Last week, the porn website xHamster's new reality show competition for aspiring porn stars, The Sex Factor, finally debuted after more than two years in development. Produced by former software salesman Buddy Ruben, the show purports to be an America's Top Model-style opportunity for young people wanting to break into the adult film industry, complete with a million dollar prize and an exclusive modeling contract. 

Source: The Sex Factor

But right after both the trailer and the first episode of the series debuted, The Sex Factor has already garnered some criticism. Some cast members told ABC News they were unpaid, received scant mentorship and no TV exposure. (It's worth noting that not paying cast members is considered fairly standard in reality television.)
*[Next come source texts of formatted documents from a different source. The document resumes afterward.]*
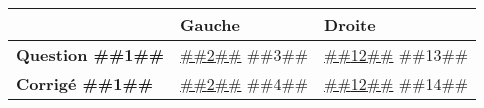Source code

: \documentclass[a4paper,11pt]{article}
\begin{document}
\begin{longtable}{|p{3cm}|p{7.5cm}|p{7.5cm}|}
\hline 
 & Gauche & Droite \\
 

\hline 
\textbf{Question ##{{1}}##} & \underline{##{{2}}##} \newline ##{{3}}## & \underline{##{{12}}##} \newline ##{{13}}## \\



\hline 
\textbf{Corrigé ##{{1}}##} & \underline{##{{2}}##} \newline ##{{4}}## & \underline{##{{12}}##} \newline ##{{14}}## \\


 
\hline 
\end{longtable} 
\end{document}
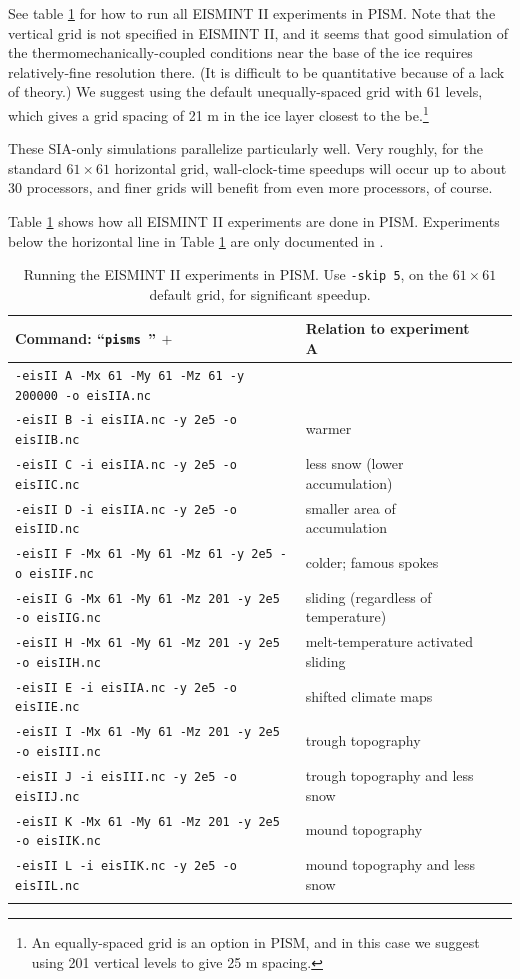 \documentclass[11pt,final]{amsart}
\renewcommand{\t}[1]{\texttt{#1}}
\begin{document}
See table \ref{tab:eisII} for how to run all EISMINT II experiments in PISM.  Note that the vertical grid is not specified in EISMINT II, and it seems that good simulation of the thermomechanically-coupled conditions near the base of the ice requires relatively-fine resolution there.  (It is difficult to be quantitative because of a lack of theory.)  We suggest using the default unequally-spaced grid with 61 levels, which gives a grid spacing of 21 m in the ice layer closest to the be.\footnote{An equally-spaced grid is an option in PISM, and in this case we suggest using 201 vertical levels to give 25 m spacing.}

These SIA-only simulations parallelize particularly well.  Very roughly, for the standard $61\times 61$ horizontal grid, wall-clock-time speedups will occur up to about 30 processors, and finer grids will benefit from even more processors, of course.

Table \ref{tab:eisII} shows how all EISMINT II experiments are done in PISM.  Experiments below the horizontal line in Table \ref{tab:eisII} are only documented in \cite{EISIIdescribe}.

\begin{table}[ht]
\caption{Running the EISMINT II experiments in PISM.  Use \t{-skip 5}, on the $61\times 61$ default grid, for significant speedup.}\label{tab:eisII}
\small
\begin{tabular}{@{}llll}\hline
\textbf{Command: ``\t{pisms }'' $+$} & \textbf{Relation to experiment A} \\ \hline
\verb|-eisII A -Mx 61 -My 61 -Mz 61 -y 200000 -o eisIIA.nc| & \\
\verb|-eisII B -i eisIIA.nc -y 2e5 -o eisIIB.nc| & warmer \\
\verb|-eisII C -i eisIIA.nc -y 2e5 -o eisIIC.nc| & less snow (lower accumulation)\\
\verb|-eisII D -i eisIIA.nc -y 2e5 -o eisIID.nc| & smaller area of accumulation \\
\verb|-eisII F -Mx 61 -My 61 -Mz 61 -y 2e5 -o eisIIF.nc| & colder; famous spokes \cite{BBL} \\
\verb|-eisII G -Mx 61 -My 61 -Mz 201 -y 2e5 -o eisIIG.nc| & sliding (regardless of temperature) \\
\verb|-eisII H -Mx 61 -My 61 -Mz 201 -y 2e5 -o eisIIH.nc| & melt-temperature activated sliding \\ \hline
\verb|-eisII E -i eisIIA.nc -y 2e5 -o eisIIE.nc| & shifted climate maps \\
\verb|-eisII I -Mx 61 -My 61 -Mz 201 -y 2e5 -o eisIII.nc| & trough topography \\
\verb|-eisII J -i eisIII.nc -y 2e5 -o eisIIJ.nc| & trough topography and less snow \\
\verb|-eisII K -Mx 61 -My 61 -Mz 201 -y 2e5 -o eisIIK.nc| & mound topography \\
\verb|-eisII L -i eisIIK.nc -y 2e5 -o eisIIL.nc| & mound topography and less snow \\
\hline\normalsize
\end{tabular}\end{table}
\end{document}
Ruben told Mic contestants were compensated for their appearance on the show with exposure, mentorships and networking opportunities, but some cast members don't agree.  

"Initially it was great," former contestant Allie Eve Knox told ABC reporters on Nightline. "[But then] it just turned into shooting straight porn." Knox pointed out on her blog that several of the cast members don't list any Sex Factor information on their social media profiles, and although her contract prevents her from discussing her experiences on set, she has now chosen not to publicly associate herself with the show. 

The Nightline segment also suggested that executives failed to deliver on the alleged "million dollar prize," which was featured heavily in the show's promotional materials. Ruben told Mic in a phone interview that the actual amount of money the winner walked away with is "confidential," but there was a "cash component."

"I'm contractually not allowed to say much," another contestant, Kaelin Blake, said in an interview with Mic  via Twitter direct message. Yet she added that "the level of professionalism [on the show] was not what I expected."

"I know I was competing to be a porn star, but it would've been nice to have been treated with more respect."

It's also worth noting that the show's first episode propagates many of the less female-friendly tropes associated with the porn industry. The trailer and first episode of the series focus heavily on porn industry tropes like blow jobs, men ejaculating on women's faces and cliche role-play like the subservient maid, or the macho plumber penetrating a woman with his plunger. 

Thus far, at least, there hasn't been much deliberate focus on female sensuality on The Sex Factor. Ruben said challenges like the the blow job competition, which provided a hefty chunk of the penis-centric footage broadcast so far, was just one part of the "battle of the sexes," but declined to elaborate further on the show's gender dynamics.  

Blake said that while shooting the show, her "pleasure was definitely never a priority" — which is somewhat to be expected, in an industry where many female performers claim to frequently fake orgasms

However, while Blake did note that the crew was accommodating when she got sick and that it strictly enforced industry standards for STI testing, she described performing on the set as "uncomfortable."

"I realized during the filming how much weirder porn is than sex," Blake said. "I knew very early on I didn't want to be in the industry." She left before shooting wrapped up. 

The cast of "The Sex Factor."
Source: 
The Sex Factor/YouTube

Perhaps one of the most disturbing things about The Sex Factor, however, is the moment in the first episode in which a male contestant, David Caspian, is seen repeatedly exposing himself to female contestants, despite their frequent requests to stop. Several female contestants say that Caspian routinely follows them around naked while masturbating and makes them uncomfortable (something that Mic's EJ Dickson also noticed when she met the cast in 2015). His behavior is laughed off and the judges are disappointed when Caspian gets eliminated. 

As Lux Alptraum wrote for The Verge: "The show's lax attitude toward his complete disrespect for his housemates' boundaries is rather appalling." Ruben declined to comment about how the behavior was handled behind the scenes and how much of it was known to the judges who praised Caspian. "All that's intended to be seen is what's in the episode," he said.

Fellow female contestant Dani Darko told Mic via Twitter direct message that some crew also exhibited problematic behavior. In an interview published on the adult industry forum AdultDVDtalk, contestant, Darko said she felt "creeped out" on set because the men were "pervy." 

"I know I was competing to be a porn star, but it would've been nice to have been treated with more respect," Darko said. "I would hear the film crew say judgmental things about other contestants and it just wasn't cool at all."

When asked about Caspian's behavior, Ruben said there were "many conversations" on set about consent and safety, but declined to comment further on any details or context. 

The sex industry has a reputation for being exploitative and misogynistic. But the reality is much more complex than that. Many women feel empowered through their work in porn and see the industry as a professional platform for fighting gender inequality. Yet some contestants on the show reported that their experience on The Sex Factor propagated all of the negative tropes associated with the industry and left a bad taste in their mouths. 

"Instead of a reality show, showing porn stars behind the scene, they just wanted to film a giant orgy," said Darko. "I didn't learn a damn thing from being on the show."

Regardless, producers are moving forward with plans for a second season. "We are accepting applications [now on their website]," Ruben said. "We will have an open casting call in January."